All the jokes at the expense of celebutante Kim Kardashian and her apparently unemployed basketball star soon-to-be-ex husband Kris Humphries are well-deserved, but I think there’s a darker side to this celebrity-marriage-go-round.

There’s so much debate and animosity about the issue of same-sex marriage. States that allow it are applauded, states that don’t are trying to say the people don’t want it. Religious groups want to convince us that same-sex unions somehow undermine the institution of marriage and family – and yet when celebrities spend millions on highly publicized nuptials, then months, weeks or even hours later decide they made the wrong decision and want out [or decide they haven’t gotten enough publicity miles on the wedding and need more attention] we’re supposed to just laugh it off.

I have to be honest. It’s not funny.

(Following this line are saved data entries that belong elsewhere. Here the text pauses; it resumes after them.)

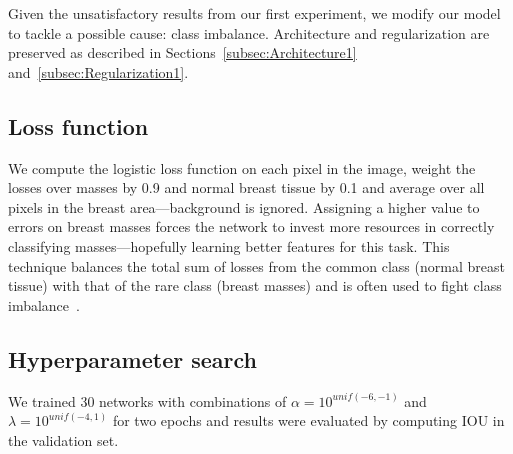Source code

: Given the unsatisfactory results from our first experiment, we modify our model to tackle a possible cause: class imbalance. Architecture and regularization are preserved as described in Sections~\ref{subsec:Architecture1} and~\ref{subsec:Regularization1}.

\subsection{Loss function}
\label{subsec:LossFunction2}
We compute the logistic loss function on each pixel in the image, weight the losses over masses by 0.9 and normal breast tissue by 0.1 and average over all pixels in the breast area---background is ignored. Assigning a higher value to errors on breast masses forces the network to invest more resources in correctly classifying masses---hopefully learning better features for this task.
This technique balances the total sum of losses from the common class (normal breast tissue) with that of the rare class (breast masses) and is often used to fight class imbalance~\cite{Provost2000}.

\subsection{Hyperparameter search}
We trained 30 networks with combinations of $\alpha = 10^{unif(-6, -1)}$ and $\lambda = 10^{unif(-4, 1)}$ for two epochs and results were evaluated by computing IOU in the validation set.
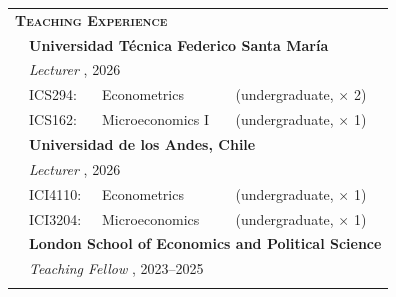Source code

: \begin{tabular}{llll}
	
	\multicolumn{3}{l}{
		\large
		\textbf{%
			\textsc{%
				Teaching Experience
			}
		}
	}
	\\[2ex]
	
	\indent
	
	
	&
	\multicolumn{3}{l}{
		\textbf{%
			Universidad T\'ecnica Federico Santa Mar\'ia
		}
	}
	\\[1ex]
	
	
	&
	\multicolumn{3}{l}{
		\textit{%
			Lecturer%
		}%
		,
		2026
	}
	\\[.5ex]
	
	& ICS294:
	& Econometrics
	& (undergraduate, $\times$ 2)
	\\[.5ex]
	
	& ICS162:
	& Microeconomics I
	& (undergraduate, $\times$ 1)
	\\[1em]
	
	
	&
	\multicolumn{3}{l}{
		\textbf{%
			Universidad de los Andes, Chile
		}
	}
	\\[1ex]
	
	
	&
	\multicolumn{3}{l}{
		\textit{%
			Lecturer%
		}%
		,
		2026
	}
	\\[.5ex]
	
	& ICI4110:
	& Econometrics
	& (undergraduate, $\times$ 1)
	\\[.5ex]
	
	& ICI3204:
	& Microeconomics
	& (undergraduate, $\times$ 1)
	\\[1em]
	
	
	&
	\multicolumn{3}{l}{
		\textbf{%
			London School of Economics and Political Science
		}
	}
	\\[1ex]
	
	
	&
	\multicolumn{3}{l}{
		\textit{%
			Teaching Fellow%
		}%
		,
		2023--2025
	}
	\\[.5ex]
	
	& \hphantom{EAE250A:}
	& \hphantom{Dynamic Programming and Differential Equations}
	&
	
\end{tabular}


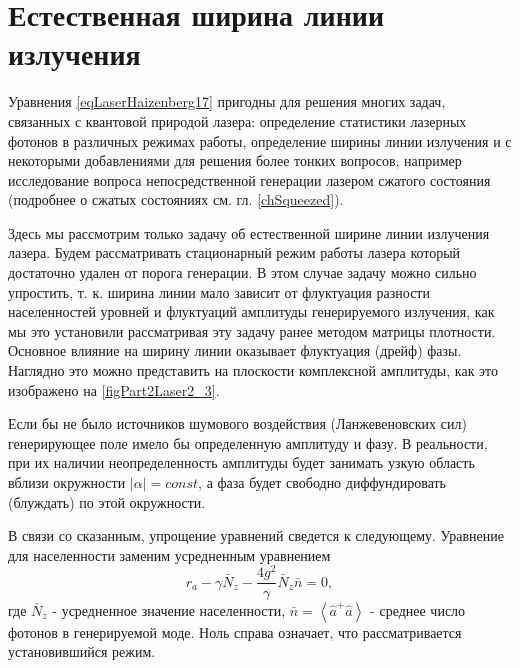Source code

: \section{Естественная ширина линии излучения}
Уравнения \eqref{eqLaserHaizenberg17} пригодны для решения многих
задач, связанных с квантовой природой лазера: определение статистики
лазерных фотонов в различных режимах работы, определение ширины
линии излучения и с некоторыми добавлениями для решения более тонких
вопросов, например исследование вопроса непосредственной генерации
лазером сжатого состояния (подробнее о сжатых состояниях
см. гл. \ref{chSqueezed}). 



Здесь мы рассмотрим только задачу об естественной ширине линии
излучения лазера. Будем рассматривать стационарный режим работы лазера
который достаточно удален от порога генерации. В этом случае задачу
можно сильно упростить, т. к. ширина линии мало зависит от флуктуация
разности населенностей уровней и флуктуаций амплитуды генерируемого
излучения, как мы это установили рассматривая эту задачу ранее методом
матрицы плотности. Основное влияние на ширину линии оказывает
флуктуация (дрейф) фазы. Наглядно это можно представить на плоскости
комплексной амплитуды, как это изображено на
\autoref{figPart2Laser2_3}.

Если бы не было источников шумового воздействия (Ланжевеновских сил)
генерирующее поле имело бы определенную амплитуду и фазу. В
реальности, при их наличии неопределенность амплитуды будет занимать
узкую область вблизи окружности $\left|\alpha\right| = const$, а фаза
будет свободно диффундировать (блуждать) по этой окружности. 

В связи со сказанным, упрощение уравнений сведется к
следующему. Уравнение для населенности заменим усредненным уравнением 
\begin{equation}
r_a - \gamma \bar{N}_z - \frac{4 g^2}{\gamma}\bar{N}_z\bar{n} = 0,
\label{eqLaserHaizenberg19}
\end{equation}
где $\bar{N}_z$ - усредненное значение населенности, $\bar{n} =
\left<\hat{a}^{+}\hat{a}\right>$ - среднее число фотонов в
генерируемой моде. Ноль справа означает, что рассматривается
установившийся режим. 

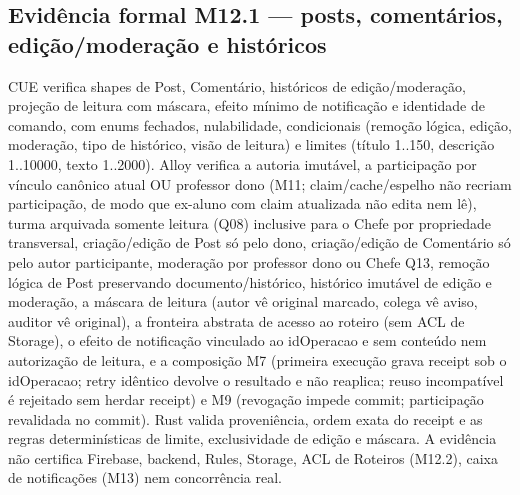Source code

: \subsection*{Evidência formal M12.1 --- posts, comentários, edição/moderação e históricos}
CUE verifica shapes de Post, Comentário, históricos de edição/moderação, projeção de leitura com máscara, efeito mínimo de notificação e identidade de comando, com enums fechados, nulabilidade, condicionais (remoção lógica, edição, moderação, tipo de histórico, visão de leitura) e limites (título 1..150, descrição 1..10000, texto 1..2000). Alloy verifica a autoria imutável, a participação por vínculo canônico atual OU professor dono (M11; claim/cache/espelho não recriam participação, de modo que ex-aluno com claim atualizada não edita nem lê), turma arquivada somente leitura (Q08) inclusive para o Chefe por propriedade transversal, criação/edição de Post só pelo dono, criação/edição de Comentário só pelo autor participante, moderação por professor dono ou Chefe Q13, remoção lógica de Post preservando documento/histórico, histórico imutável de edição e moderação, a máscara de leitura (autor vê original marcado, colega vê aviso, auditor vê original), a fronteira abstrata de acesso ao roteiro (sem ACL de Storage), o efeito de notificação vinculado ao idOperacao e sem conteúdo nem autorização de leitura, e a composição M7 (primeira execução grava receipt sob o idOperacao; retry idêntico devolve o resultado e não reaplica; reuso incompatível é rejeitado sem herdar receipt) e M9 (revogação impede commit; participação revalidada no commit). Rust valida proveniência, ordem exata do receipt e as regras determinísticas de limite, exclusividade de edição e máscara. A evidência não certifica Firebase, backend, Rules, Storage, ACL de Roteiros (M12.2), caixa de notificações (M13) nem concorrência real.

If we’re supposed to care about the integrity of marriage so much that we need to stop any given set of two people who are in love and committed to one another from getting married just because they have matching chromosomes, why should we just blithely accept the uber-rich and dubiously famous will marry for fun and profit and divorce for the same reason even before the magazines bearing their wedding photos have been taken off newsstand shelves?

I can’t tell you how many times I’ve gotten canned mechanical phone calls polling me about my stance on same-sex marriage. Should marriage be between one man and one woman?

No, I always say, but they never leave me space to add: Marriage should be between one grown up and one grown up [or two or three even – we can discuss plural marriage another time], but the operative words should be ‘mature individual’ and ‘mature individual’ – and not ‘Botox glory hound’ or ‘talentless publicity seeker’.

Maybe all those activists out there campaigning to deny same sex marriage should focus their efforts on something that does need to be stopped instead – ‘same celebrity marriage’. Two famous people shouldn’t be allowed to get married in any state of the union. Clearly they can’t handle it, and the effect on the institution of marriage is too devastating for us all to have to witness. Over and over and over again.

They should put that to a vote – in a Kardash and every Kardash from now on until we can change the laws and make marriage a safe and sanctimonious haven for people who are truly committed to more than having their airbrushed images plastered underneath the headlines.